In agreeing to settle the SEC’s charges, P&Z and Zhao will be prohibited from practicing as an accountant on behalf of any publicly traded company or other entity regulated by the SEC. P&Z is also required to pay a $30,000 penalty.
“P&Z and Zhao failed to subject Keyuan’s related party transactions to appropriate scrutiny and contributed to the company’s false and misleading financial statements,” said Stephen L. Cohen, an associate director in the SEC’s Division of Enforcement, in a statement. “Auditors play an important role as gatekeepers to the securities markets, and they must adhere to professional standards whenever they perform audit engagements.”

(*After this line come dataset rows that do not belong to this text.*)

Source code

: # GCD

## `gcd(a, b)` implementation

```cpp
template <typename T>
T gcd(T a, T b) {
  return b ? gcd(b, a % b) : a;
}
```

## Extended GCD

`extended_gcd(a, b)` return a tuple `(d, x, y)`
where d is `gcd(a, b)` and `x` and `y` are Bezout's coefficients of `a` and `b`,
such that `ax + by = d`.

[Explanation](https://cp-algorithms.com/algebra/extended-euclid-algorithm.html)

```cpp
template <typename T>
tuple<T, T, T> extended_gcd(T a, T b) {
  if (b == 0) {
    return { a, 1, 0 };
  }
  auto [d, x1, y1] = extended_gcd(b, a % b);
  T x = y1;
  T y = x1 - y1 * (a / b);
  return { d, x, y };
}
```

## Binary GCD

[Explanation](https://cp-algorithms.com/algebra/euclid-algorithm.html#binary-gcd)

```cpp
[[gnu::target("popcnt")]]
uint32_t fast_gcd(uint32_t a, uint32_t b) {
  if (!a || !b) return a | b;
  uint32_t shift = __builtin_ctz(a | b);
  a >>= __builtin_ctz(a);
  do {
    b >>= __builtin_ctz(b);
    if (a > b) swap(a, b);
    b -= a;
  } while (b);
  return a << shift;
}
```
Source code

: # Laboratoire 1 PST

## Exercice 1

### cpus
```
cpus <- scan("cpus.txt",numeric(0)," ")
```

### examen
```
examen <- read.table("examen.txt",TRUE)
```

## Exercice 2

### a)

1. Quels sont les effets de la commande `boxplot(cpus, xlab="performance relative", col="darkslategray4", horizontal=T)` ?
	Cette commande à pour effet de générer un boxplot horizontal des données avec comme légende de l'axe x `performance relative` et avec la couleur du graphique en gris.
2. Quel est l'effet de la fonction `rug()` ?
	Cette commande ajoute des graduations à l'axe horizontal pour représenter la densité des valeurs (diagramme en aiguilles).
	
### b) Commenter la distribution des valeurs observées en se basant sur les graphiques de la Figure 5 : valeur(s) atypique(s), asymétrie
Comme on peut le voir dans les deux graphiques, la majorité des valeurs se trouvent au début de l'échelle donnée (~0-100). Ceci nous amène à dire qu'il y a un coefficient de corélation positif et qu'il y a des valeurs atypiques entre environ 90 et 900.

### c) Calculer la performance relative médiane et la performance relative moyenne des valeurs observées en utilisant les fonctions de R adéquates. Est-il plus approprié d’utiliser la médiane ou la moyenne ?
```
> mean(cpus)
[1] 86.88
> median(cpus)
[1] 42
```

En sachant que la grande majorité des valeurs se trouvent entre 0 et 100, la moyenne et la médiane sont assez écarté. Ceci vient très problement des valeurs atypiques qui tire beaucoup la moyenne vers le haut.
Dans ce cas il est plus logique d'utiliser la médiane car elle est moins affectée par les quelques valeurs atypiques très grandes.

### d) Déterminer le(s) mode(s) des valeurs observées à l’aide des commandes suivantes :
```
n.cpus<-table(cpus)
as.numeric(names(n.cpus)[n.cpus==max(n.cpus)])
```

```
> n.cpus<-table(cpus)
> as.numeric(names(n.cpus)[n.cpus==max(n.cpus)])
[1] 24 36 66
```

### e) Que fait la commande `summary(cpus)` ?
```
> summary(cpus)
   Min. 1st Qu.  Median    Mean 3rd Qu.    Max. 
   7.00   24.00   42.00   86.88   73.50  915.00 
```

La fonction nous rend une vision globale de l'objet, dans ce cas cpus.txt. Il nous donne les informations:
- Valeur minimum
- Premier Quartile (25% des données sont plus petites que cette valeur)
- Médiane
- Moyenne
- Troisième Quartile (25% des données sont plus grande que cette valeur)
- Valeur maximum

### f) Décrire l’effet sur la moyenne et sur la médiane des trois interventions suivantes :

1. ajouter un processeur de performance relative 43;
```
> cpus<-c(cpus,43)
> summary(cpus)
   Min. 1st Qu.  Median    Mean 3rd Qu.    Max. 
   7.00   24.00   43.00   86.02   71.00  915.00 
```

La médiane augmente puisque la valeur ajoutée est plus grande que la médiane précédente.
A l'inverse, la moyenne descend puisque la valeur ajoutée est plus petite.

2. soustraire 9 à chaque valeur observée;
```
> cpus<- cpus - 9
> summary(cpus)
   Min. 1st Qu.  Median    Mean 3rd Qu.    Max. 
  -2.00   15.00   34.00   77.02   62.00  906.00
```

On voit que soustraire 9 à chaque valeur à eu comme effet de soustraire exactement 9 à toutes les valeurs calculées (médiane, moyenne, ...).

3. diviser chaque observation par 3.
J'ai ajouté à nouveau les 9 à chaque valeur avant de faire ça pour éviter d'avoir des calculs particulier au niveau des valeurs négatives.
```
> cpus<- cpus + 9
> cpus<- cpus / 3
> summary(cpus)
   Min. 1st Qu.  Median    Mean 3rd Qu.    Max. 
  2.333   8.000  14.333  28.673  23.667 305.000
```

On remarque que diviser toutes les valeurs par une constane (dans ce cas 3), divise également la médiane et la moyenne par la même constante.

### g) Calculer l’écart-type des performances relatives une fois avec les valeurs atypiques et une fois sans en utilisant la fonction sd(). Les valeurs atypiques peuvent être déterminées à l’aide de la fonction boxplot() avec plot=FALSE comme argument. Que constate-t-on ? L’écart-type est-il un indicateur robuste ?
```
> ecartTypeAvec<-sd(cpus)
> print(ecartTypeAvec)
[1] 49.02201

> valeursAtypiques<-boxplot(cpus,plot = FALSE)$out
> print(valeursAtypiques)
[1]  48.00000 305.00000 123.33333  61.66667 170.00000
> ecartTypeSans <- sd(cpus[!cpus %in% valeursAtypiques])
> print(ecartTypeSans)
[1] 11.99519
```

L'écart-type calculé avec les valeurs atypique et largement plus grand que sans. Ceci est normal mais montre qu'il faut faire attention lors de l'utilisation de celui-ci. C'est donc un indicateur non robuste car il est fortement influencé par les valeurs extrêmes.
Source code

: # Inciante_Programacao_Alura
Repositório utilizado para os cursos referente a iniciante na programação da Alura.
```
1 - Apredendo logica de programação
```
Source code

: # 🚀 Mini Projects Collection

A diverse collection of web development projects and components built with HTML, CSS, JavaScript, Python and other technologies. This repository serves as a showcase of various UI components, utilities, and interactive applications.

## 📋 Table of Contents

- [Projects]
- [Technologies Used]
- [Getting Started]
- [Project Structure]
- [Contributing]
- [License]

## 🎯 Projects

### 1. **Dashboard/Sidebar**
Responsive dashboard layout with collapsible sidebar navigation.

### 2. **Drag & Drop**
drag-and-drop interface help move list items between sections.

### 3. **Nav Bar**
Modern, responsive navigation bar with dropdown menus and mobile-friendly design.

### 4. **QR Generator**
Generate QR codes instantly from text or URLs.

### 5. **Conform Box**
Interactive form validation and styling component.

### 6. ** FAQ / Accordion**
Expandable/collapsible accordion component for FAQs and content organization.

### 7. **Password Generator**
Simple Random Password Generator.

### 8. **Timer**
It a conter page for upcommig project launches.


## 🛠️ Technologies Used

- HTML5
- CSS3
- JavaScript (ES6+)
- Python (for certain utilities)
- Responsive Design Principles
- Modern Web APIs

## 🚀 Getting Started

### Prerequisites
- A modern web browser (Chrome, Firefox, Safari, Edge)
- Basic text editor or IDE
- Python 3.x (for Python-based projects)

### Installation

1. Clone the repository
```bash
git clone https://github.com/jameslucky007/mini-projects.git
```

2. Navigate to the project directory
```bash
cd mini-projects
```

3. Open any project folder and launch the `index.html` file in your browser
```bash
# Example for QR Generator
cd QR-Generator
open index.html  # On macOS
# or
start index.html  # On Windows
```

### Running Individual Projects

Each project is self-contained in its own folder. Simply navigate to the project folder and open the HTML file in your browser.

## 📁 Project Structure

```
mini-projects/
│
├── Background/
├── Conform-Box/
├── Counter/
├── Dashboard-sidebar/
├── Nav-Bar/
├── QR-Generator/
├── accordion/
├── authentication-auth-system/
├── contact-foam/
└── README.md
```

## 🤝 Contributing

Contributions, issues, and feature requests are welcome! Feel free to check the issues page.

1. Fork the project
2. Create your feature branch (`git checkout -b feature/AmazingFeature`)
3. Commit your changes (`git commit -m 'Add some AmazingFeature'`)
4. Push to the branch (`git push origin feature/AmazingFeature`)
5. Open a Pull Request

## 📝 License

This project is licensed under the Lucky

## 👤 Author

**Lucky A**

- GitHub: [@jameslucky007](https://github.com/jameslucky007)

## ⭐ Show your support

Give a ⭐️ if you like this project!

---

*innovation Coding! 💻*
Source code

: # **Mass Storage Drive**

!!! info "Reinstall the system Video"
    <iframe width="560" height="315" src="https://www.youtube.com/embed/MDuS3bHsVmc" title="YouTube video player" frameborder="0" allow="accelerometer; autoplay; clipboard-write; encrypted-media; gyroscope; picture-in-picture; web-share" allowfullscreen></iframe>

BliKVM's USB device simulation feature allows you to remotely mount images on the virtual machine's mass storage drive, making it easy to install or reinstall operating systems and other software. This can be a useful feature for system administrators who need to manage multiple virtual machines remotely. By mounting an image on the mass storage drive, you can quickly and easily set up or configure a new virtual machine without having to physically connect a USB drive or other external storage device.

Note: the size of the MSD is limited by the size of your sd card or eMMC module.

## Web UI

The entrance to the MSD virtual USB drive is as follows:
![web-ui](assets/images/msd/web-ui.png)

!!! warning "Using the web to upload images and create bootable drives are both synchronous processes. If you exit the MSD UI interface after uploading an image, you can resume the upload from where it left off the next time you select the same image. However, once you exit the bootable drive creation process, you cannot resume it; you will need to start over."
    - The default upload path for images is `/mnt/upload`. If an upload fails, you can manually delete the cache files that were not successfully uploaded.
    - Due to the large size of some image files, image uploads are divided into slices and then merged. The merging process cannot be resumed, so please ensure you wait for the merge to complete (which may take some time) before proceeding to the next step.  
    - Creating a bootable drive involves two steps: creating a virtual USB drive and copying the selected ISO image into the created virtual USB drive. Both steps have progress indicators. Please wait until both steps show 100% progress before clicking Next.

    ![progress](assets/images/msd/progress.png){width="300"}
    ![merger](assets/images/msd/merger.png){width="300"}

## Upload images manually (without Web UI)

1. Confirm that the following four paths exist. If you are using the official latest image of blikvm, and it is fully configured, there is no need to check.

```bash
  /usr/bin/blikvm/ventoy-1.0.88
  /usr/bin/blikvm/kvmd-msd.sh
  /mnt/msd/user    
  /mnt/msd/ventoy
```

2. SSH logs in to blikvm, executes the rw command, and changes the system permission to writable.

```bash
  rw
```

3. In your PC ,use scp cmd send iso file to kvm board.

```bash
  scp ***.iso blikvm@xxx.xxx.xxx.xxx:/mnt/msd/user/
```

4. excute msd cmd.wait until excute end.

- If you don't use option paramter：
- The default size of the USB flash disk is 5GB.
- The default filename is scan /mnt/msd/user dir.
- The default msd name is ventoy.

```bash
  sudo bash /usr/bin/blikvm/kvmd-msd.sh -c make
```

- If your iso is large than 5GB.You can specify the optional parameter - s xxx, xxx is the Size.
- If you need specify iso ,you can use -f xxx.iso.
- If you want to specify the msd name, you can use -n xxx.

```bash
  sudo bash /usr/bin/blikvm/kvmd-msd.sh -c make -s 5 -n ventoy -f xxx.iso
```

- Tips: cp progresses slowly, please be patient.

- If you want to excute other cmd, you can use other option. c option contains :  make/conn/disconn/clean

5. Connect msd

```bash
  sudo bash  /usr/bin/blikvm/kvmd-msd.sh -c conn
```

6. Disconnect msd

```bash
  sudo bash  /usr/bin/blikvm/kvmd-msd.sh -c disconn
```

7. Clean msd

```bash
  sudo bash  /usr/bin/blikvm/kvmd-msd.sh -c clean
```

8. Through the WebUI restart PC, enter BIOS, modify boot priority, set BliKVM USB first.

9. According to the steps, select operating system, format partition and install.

With Zhao acting as the engagement partner, P&Z, which is registered with the Public Company Accounting Oversight Board, conducted audits and interim reviews during the time periods when Keyuan failed to disclose the material-related party transactions, according to the SEC’s order instituting settled administrative proceedings. Many of the same types of related party transactions Keyuan failed to disclose are reflected in P&Z’s audit work papers and other documents and, determining that related party transactions were an audit risk area, Zhao reviewed the audit documentation reflecting Keyaun was engaged in such transactions.
Zhao went on to approve the issuance of unqualified audit opinions in addition to interim review reports on Keyuan’s financial statements that violated U.S. Generally Accepted Accounting Principles by failing to include the disclosure of material related party transactions.
The SEC also found further significant audit documentation violations by Zhao, including a failure to document key audit procedures, evidence his review and sign off on audit work papers, and ensure preparation of required audit documents.
The SEC order found that P&Z and Zhao engaged in improper professional conduct as defined in Section 4C of the Securities Exchange Act of 1934 and Rule 102(e) of the SEC’s Rules of Practice, that they violated Section 10A(a)(2) of the Exchange Act, and caused the reporting and disclosure violations by Keyuan.
P&Z and Zhao, without admitting or denying these findings, agreed to a cease-and-desist order in addition to the monetary penalty and prohibition from practicing before the Commission, with the right to apply for reinstatement after three years.